WORK INSTRUCTION: Copy the lines below exactly, starting with the first and finishing with the one holding "- Cog that supports"; do not copy the pictures.

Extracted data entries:
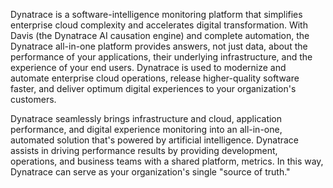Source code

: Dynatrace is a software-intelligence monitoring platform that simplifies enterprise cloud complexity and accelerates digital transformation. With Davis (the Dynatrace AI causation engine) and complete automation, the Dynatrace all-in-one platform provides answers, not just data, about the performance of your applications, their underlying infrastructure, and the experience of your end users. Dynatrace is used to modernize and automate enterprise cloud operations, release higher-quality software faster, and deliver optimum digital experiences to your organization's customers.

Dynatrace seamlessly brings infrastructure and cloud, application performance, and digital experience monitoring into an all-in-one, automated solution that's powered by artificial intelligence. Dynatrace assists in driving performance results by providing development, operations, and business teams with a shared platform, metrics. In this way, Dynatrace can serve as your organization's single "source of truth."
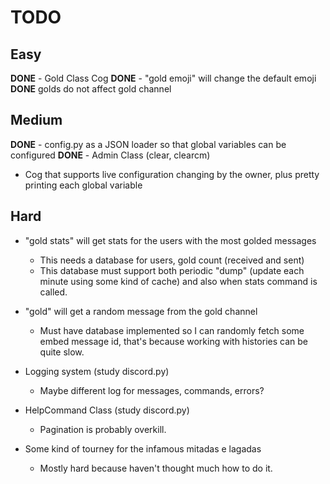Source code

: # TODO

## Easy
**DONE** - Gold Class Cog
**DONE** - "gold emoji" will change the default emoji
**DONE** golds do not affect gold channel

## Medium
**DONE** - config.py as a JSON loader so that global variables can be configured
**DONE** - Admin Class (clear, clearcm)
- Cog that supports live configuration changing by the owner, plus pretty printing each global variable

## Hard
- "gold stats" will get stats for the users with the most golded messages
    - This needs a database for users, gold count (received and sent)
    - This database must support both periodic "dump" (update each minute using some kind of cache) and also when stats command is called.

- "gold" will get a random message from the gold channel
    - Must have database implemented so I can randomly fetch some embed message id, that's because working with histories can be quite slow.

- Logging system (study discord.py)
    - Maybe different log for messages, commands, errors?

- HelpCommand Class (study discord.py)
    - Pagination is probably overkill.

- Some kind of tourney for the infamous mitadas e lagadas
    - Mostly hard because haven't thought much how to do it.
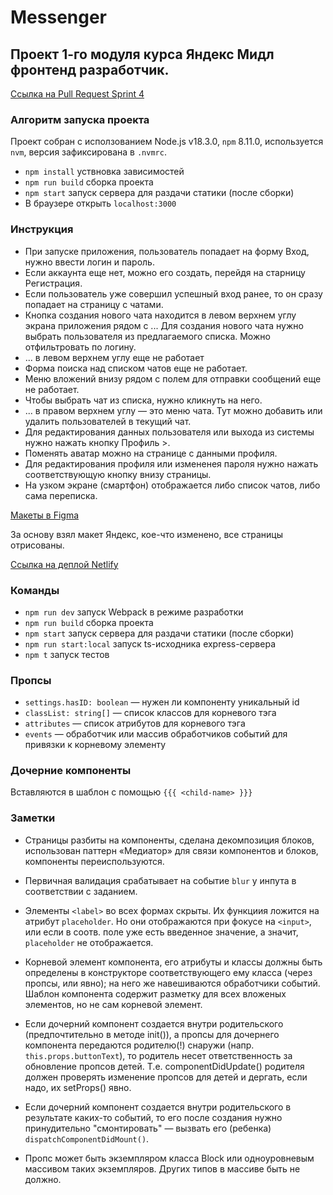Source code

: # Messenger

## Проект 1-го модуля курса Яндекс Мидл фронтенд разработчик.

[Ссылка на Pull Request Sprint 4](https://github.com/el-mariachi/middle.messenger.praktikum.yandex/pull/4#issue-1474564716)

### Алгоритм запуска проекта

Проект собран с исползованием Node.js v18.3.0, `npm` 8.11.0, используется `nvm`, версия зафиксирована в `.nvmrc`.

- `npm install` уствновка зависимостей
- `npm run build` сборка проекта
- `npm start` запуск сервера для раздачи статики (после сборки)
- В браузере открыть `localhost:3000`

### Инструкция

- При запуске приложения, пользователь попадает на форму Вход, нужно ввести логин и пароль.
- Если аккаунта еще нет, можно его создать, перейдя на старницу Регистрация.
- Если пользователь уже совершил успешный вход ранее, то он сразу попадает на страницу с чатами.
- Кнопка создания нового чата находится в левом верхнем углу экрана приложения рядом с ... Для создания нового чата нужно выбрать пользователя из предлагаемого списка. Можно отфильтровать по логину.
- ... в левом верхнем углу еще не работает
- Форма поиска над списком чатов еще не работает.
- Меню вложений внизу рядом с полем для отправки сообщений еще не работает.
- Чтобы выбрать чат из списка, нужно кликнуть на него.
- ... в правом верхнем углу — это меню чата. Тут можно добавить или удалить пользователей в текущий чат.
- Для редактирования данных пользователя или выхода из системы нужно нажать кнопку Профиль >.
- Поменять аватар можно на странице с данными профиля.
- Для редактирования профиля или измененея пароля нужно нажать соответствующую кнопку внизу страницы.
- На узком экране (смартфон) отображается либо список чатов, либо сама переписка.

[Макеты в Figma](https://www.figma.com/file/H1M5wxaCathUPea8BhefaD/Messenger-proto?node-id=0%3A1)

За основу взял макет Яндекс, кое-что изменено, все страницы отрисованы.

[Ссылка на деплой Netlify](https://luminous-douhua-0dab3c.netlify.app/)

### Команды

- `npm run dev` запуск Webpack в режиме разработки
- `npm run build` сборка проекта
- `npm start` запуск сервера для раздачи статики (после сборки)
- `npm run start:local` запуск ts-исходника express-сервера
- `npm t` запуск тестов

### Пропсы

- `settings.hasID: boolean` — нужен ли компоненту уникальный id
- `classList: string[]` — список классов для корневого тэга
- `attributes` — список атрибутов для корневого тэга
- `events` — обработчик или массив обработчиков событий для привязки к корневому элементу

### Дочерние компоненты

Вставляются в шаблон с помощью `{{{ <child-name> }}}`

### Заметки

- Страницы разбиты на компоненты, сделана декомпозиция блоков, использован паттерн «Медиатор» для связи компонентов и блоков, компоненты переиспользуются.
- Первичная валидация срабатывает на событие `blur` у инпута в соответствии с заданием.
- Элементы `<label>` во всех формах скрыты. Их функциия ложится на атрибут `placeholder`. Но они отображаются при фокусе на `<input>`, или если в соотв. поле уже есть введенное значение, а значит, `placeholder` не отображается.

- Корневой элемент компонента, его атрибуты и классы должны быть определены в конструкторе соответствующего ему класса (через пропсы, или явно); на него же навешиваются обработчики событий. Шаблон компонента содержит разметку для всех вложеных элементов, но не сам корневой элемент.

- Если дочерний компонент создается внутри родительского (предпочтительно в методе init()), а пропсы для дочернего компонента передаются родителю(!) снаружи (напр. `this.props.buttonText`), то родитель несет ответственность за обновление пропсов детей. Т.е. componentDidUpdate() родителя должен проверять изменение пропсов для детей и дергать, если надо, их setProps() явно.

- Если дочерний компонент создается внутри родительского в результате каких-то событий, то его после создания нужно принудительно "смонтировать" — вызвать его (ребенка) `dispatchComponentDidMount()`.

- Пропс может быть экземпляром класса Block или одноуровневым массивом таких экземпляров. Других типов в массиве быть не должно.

RESULT OF THIS EXERCISE:
Source code

: Dynatrace is a software-intelligence monitoring platform that simplifies enterprise cloud complexity and accelerates digital transformation. With Davis (the Dynatrace AI causation engine) and complete automation, the Dynatrace all-in-one platform provides answers, not just data, about the performance of your applications, their underlying infrastructure, and the experience of your end users. Dynatrace is used to modernize and automate enterprise cloud operations, release higher-quality software faster, and deliver optimum digital experiences to your organization's customers.

Dynatrace seamlessly brings infrastructure and cloud, application performance, and digital experience monitoring into an all-in-one, automated solution that's powered by artificial intelligence. Dynatrace assists in driving performance results by providing development, operations, and business teams with a shared platform, metrics. In this way, Dynatrace can serve as your organization's single "source of truth."
Source code

: # TODO

## Easy
**DONE** - Gold Class Cog
**DONE** - "gold emoji" will change the default emoji
**DONE** golds do not affect gold channel

## Medium
**DONE** - config.py as a JSON loader so that global variables can be configured
**DONE** - Admin Class (clear, clearcm)
- Cog that supports live configuration changing by the owner, plus pretty printing each global variable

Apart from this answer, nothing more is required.